■ About this exercise ■
Using the data that follows, give the number of lines in which the word "Counsel" occurs. Write only the number.

[Start of section]

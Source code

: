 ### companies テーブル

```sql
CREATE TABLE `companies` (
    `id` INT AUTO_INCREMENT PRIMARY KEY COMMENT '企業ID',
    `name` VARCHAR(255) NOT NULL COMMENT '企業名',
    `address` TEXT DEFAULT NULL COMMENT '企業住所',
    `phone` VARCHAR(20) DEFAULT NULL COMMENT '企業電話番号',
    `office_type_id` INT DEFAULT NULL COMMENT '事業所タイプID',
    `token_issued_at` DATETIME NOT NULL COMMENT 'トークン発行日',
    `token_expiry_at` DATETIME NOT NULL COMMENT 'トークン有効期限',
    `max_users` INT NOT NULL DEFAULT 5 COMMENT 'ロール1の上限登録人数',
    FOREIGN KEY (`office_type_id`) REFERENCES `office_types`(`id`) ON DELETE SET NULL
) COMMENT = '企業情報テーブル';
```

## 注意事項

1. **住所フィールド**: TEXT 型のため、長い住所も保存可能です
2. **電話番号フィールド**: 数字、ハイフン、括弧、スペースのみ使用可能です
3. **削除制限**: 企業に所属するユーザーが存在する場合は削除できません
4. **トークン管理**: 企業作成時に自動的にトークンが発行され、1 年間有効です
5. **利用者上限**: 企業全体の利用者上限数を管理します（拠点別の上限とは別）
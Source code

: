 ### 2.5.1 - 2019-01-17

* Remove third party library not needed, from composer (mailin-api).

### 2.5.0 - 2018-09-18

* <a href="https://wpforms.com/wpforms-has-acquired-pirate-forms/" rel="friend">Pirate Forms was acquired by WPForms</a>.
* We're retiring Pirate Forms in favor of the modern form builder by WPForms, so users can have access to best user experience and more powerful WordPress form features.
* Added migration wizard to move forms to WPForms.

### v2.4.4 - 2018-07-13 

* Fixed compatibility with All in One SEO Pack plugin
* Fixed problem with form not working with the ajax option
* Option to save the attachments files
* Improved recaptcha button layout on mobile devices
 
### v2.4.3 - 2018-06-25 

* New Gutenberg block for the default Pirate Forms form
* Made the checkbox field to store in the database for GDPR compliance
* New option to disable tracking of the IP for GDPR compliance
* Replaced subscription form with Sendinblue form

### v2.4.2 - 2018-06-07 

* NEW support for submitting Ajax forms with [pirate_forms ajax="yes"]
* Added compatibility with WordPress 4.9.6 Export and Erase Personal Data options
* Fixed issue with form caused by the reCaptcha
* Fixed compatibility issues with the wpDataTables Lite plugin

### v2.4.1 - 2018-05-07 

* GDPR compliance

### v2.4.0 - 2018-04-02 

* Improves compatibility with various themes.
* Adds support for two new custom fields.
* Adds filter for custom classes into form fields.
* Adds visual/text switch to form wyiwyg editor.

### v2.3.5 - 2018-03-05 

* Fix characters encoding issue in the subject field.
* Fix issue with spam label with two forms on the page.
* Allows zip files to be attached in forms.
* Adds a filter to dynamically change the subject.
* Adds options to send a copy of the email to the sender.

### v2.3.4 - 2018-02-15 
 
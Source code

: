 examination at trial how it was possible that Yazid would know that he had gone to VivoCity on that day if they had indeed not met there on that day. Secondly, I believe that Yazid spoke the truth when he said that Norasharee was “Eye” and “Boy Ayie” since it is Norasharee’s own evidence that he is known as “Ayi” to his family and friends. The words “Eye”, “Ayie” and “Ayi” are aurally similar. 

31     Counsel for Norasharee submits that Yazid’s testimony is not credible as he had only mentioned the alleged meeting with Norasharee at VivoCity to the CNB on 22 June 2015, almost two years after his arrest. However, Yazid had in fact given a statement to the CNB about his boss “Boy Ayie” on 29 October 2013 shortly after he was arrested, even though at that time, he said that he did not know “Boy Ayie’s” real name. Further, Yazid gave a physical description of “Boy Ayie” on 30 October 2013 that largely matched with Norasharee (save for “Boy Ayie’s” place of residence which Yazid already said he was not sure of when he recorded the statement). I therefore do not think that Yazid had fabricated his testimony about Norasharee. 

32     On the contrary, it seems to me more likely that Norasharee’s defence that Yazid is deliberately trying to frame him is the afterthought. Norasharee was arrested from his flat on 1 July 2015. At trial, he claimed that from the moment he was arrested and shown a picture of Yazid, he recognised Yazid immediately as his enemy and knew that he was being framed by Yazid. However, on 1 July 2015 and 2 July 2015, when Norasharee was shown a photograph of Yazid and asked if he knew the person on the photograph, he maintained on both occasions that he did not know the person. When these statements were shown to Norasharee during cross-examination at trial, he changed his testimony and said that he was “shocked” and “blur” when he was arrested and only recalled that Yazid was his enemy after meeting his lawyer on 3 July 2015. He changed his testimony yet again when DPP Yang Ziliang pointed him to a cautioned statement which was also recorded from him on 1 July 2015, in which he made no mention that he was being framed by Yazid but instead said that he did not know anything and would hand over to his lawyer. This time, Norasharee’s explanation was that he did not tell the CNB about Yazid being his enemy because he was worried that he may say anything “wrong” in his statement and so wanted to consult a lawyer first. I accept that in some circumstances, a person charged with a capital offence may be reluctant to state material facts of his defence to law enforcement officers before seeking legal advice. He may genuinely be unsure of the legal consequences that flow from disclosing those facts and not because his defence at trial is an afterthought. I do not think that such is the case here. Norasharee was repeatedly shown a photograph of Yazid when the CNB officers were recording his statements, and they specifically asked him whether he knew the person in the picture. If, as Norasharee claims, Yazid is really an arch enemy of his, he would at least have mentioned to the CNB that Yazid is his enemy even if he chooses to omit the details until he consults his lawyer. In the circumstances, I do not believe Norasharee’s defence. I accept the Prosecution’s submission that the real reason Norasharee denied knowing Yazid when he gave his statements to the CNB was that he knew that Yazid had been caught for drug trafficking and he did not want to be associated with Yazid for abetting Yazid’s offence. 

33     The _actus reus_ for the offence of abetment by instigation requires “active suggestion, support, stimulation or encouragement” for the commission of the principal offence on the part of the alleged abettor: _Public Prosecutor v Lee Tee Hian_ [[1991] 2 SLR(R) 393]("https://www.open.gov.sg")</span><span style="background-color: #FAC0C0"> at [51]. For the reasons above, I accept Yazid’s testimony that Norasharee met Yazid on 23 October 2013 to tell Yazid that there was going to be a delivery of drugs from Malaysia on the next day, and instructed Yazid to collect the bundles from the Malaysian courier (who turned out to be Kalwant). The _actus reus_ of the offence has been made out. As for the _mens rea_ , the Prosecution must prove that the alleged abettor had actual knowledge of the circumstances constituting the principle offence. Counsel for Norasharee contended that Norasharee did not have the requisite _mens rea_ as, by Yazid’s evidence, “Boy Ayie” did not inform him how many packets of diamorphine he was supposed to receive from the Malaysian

[End of section]

■ Solution to the problem ■
2